Note: the manager forces to have each cache key represented by an enum to avoid relying on simple string keys per cache key. While the intention is to allow to personalize the cache invalidation mechanism, we do not want potentially arbitrary cache keys being register which could trigger cache misses if the string key is mistakenly generated.

Motivation

Until now, integrations that wanted to emit logs and be consistent between agent restarts would have logs missing or duplicated if the user changed their configuration. This would invalidate the cache and there was limited control over the last cursor.

The intention of this change is to provide a backward compatible solution that allows developers to modify the cache invalidation behavior in an easy way. The example below defines a check with a log cursor that is never invalidated after agent restart:

from datadog_checks.base import AgentCheck
from datadog_checks.base.utils.cache_key import CacheKey

class AlwaysValidCacheKey(CacheKey):
    def base_key(self) -> str:
        return "always_valid"

class MyCheck(AgentCheck):
    def logs_persistent_cache_key(self) -> CacheKey:
        return AalwaysValidCacheKey(self)

    def check(self, instance):
        pass

Warning

Using custom CacheKey can introduce clash between the keys from different checks. For example, in the example above, every MyCheck check would compete for the same key which results in undefined behavior when reading the cache. This new feature will be added to the public documentation and we will add there the drawbacks of building a custom CacheKey implementation.

Review checklist (to be filled by reviewers)
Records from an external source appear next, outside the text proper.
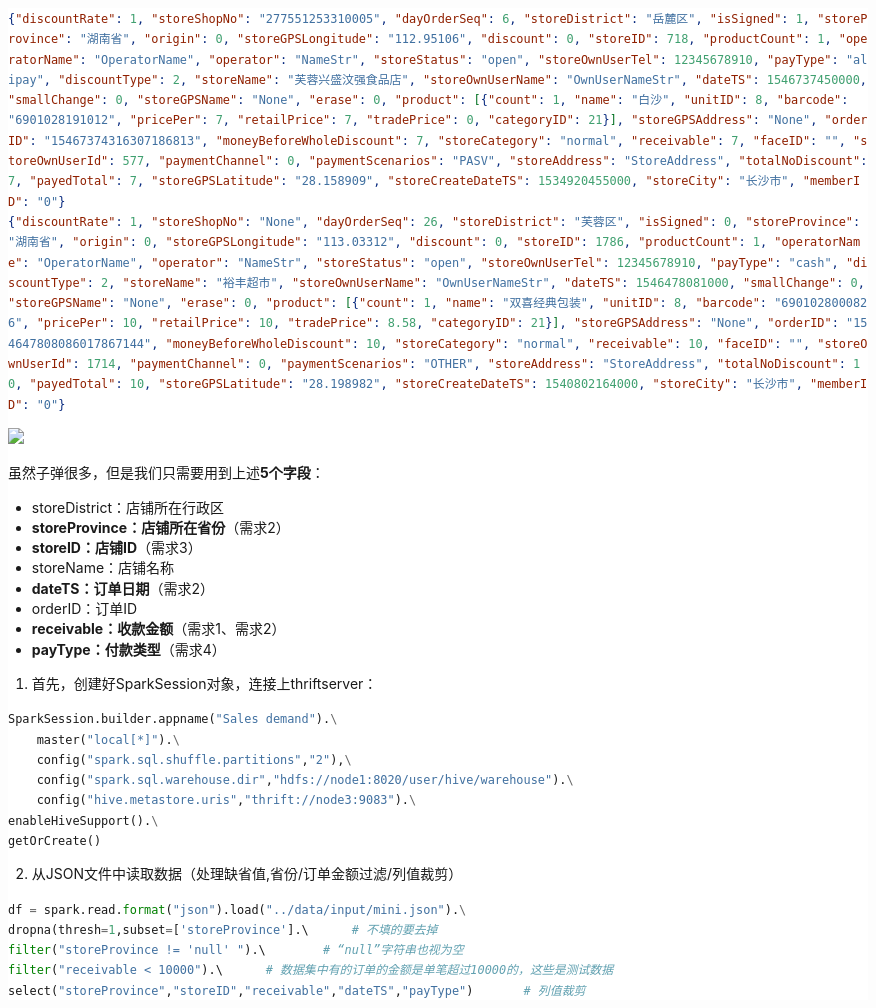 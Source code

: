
 ```json
{"discountRate": 1, "storeShopNo": "277551253310005", "dayOrderSeq": 6, "storeDistrict": "岳麓区", "isSigned": 1, "storeProvince": "湖南省", "origin": 0, "storeGPSLongitude": "112.95106", "discount": 0, "storeID": 718, "productCount": 1, "operatorName": "OperatorName", "operator": "NameStr", "storeStatus": "open", "storeOwnUserTel": 12345678910, "payType": "alipay", "discountType": 2, "storeName": "芙蓉兴盛汶强食品店", "storeOwnUserName": "OwnUserNameStr", "dateTS": 1546737450000, "smallChange": 0, "storeGPSName": "None", "erase": 0, "product": [{"count": 1, "name": "白沙", "unitID": 8, "barcode": "6901028191012", "pricePer": 7, "retailPrice": 7, "tradePrice": 0, "categoryID": 21}], "storeGPSAddress": "None", "orderID": "15467374316307186813", "moneyBeforeWholeDiscount": 7, "storeCategory": "normal", "receivable": 7, "faceID": "", "storeOwnUserId": 577, "paymentChannel": 0, "paymentScenarios": "PASV", "storeAddress": "StoreAddress", "totalNoDiscount": 7, "payedTotal": 7, "storeGPSLatitude": "28.158909", "storeCreateDateTS": 1534920455000, "storeCity": "长沙市", "memberID": "0"}
{"discountRate": 1, "storeShopNo": "None", "dayOrderSeq": 26, "storeDistrict": "芙蓉区", "isSigned": 0, "storeProvince": "湖南省", "origin": 0, "storeGPSLongitude": "113.03312", "discount": 0, "storeID": 1786, "productCount": 1, "operatorName": "OperatorName", "operator": "NameStr", "storeStatus": "open", "storeOwnUserTel": 12345678910, "payType": "cash", "discountType": 2, "storeName": "裕丰超市", "storeOwnUserName": "OwnUserNameStr", "dateTS": 1546478081000, "smallChange": 0, "storeGPSName": "None", "erase": 0, "product": [{"count": 1, "name": "双喜经典包装", "unitID": 8, "barcode": "6901028000826", "pricePer": 10, "retailPrice": 10, "tradePrice": 8.58, "categoryID": 21}], "storeGPSAddress": "None", "orderID": "154647808086017867144", "moneyBeforeWholeDiscount": 10, "storeCategory": "normal", "receivable": 10, "faceID": "", "storeOwnUserId": 1714, "paymentChannel": 0, "paymentScenarios": "OTHER", "storeAddress": "StoreAddress", "totalNoDiscount": 10, "payedTotal": 10, "storeGPSLatitude": "28.198982", "storeCreateDateTS": 1540802164000, "storeCity": "长沙市", "memberID": "0"}
```

![](https://raw.githubusercontent.com/BBQldf/PicGotest/master/20230226161022.png)

虽然子弹很多，但是我们只需要用到上述**5个字段**：

- storeDistrict：店铺所在行政区
- **storeProvince：店铺所在省份**（需求2）
- **storeID：店铺ID**（需求3）
- storeName：店铺名称
- **dateTS：订单日期**（需求2）
- orderID：订单ID
- **receivable：收款金额**（需求1、需求2）
- **payType：付款类型**（需求4）



1. 首先，创建好SparkSession对象，连接上thriftserver：

```python
SparkSession.builder.appname("Sales demand").\
	master("local[*]").\
	config("spark.sql.shuffle.partitions","2"),\
	config("spark.sql.warehouse.dir","hdfs://node1:8020/user/hive/warehouse").\
	config("hive.metastore.uris","thrift://node3:9083").\
enableHiveSupport().\
getOrCreate()
```

2. 从JSON文件中读取数据（处理缺省值,省份/订单金额过滤/列值裁剪）

```python
df = spark.read.format("json").load("../data/input/mini.json").\
dropna(thresh=1,subset=['storeProvince'].\		# 不填的要去掉
filter("storeProvince != 'null' ").\		# “null”字符串也视为空
filter("receivable < 10000").\		# 数据集中有的订单的金额是单笔超过10000的，这些是测试数据
select("storeProvince","storeID","receivable","dateTS","payType")		# 列值裁剪
```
  • Feature or bugfix MUST have appropriate tests (unit, integration, e2e)
  • Add the qa/skip-qa label if the PR doesn't need to be tested during QA.
  • If you need to backport this PR to another branch, you can add the backport/<branch-name> label to the PR and it will automatically open a backport PR once this one is merged

@AAraKKe AAraKKe added the qa/skip-qa Automatically skip this PR for the next QA label Sep 10, 2025
Copy link

github-actions bot commented Sep 10, 2025

⚠️ The qa/skip-qa label has been added with shippable changes

The following files, which will be shipped with the agent, were modified in this PR and
the qa/skip-qa label has been added.

You can ignore this if you are sure the changes in this PR do not require QA. Otherwise, consider removing the label.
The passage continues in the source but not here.